Who indeed laughs at whom?
Particular penguins seem to suspend themselves in air waves, rather than cling to the rocks. The lift of their up-stretched bodies, the outreach of their stubby arms, the uplifted foot by uplifted foot, like marionette puppets appended to the sudden jerks of their gate, and then the very intent-full purpose of their passage all adds to the sense of the colony having a place, a perpetual predicament, and a mission (despite so many being rooted to the rocks in the long domesticity of their habit.) And still, here and there, a lone sentinel keeps watch.
Just like many of us. We travel at the expense of losing the contact with others. We make new friends, collect cards, swap addresses, hope to re-connect, and plunge yet once more into the voyage. We gather up belongings, discard the unwanted, the useless, the dross and the drift of time, and we savour the valued, save the memories, and suspend the disbelief.
“Real” reality, for me, is in finding oneself in stasis; it creates a sense of the weight of time.

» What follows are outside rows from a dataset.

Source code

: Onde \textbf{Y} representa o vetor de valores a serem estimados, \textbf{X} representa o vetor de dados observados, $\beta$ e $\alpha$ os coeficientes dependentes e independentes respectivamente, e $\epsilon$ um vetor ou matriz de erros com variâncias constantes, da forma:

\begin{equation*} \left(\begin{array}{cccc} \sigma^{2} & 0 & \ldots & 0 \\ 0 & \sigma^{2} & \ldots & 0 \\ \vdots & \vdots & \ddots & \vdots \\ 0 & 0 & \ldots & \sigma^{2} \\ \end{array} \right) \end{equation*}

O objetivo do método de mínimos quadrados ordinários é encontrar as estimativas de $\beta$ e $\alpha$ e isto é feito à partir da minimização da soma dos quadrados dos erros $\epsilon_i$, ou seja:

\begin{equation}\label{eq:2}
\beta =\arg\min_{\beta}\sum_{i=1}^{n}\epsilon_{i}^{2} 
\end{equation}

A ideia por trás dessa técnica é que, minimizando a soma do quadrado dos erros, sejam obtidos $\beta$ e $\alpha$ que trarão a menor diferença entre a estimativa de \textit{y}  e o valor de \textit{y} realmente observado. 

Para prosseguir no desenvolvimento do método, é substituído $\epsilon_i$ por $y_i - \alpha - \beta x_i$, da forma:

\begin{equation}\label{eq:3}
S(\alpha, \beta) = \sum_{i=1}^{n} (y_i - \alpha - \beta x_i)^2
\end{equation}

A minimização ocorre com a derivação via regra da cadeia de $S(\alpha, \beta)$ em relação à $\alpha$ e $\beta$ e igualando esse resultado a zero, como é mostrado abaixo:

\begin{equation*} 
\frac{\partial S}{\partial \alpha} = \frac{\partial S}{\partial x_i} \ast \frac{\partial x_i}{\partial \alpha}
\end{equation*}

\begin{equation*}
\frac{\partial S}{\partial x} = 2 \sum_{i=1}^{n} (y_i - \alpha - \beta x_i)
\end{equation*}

Magic is in seizing the moment; it is as a call from an atavistic past to an instinctual recognition of the present, and it moves one along the continuum of what was, what is, and what shall be. And when I now hearken back, it is as if it all was caught up there, in Betty’s Bay, deep and haunting, in the long sea-sad bray in the age-old memory of a once much damaged donkey. Then again, that much is all for yet… another story.
Now then, if only I had more instant and frequent contact! With you. You. Yes, you.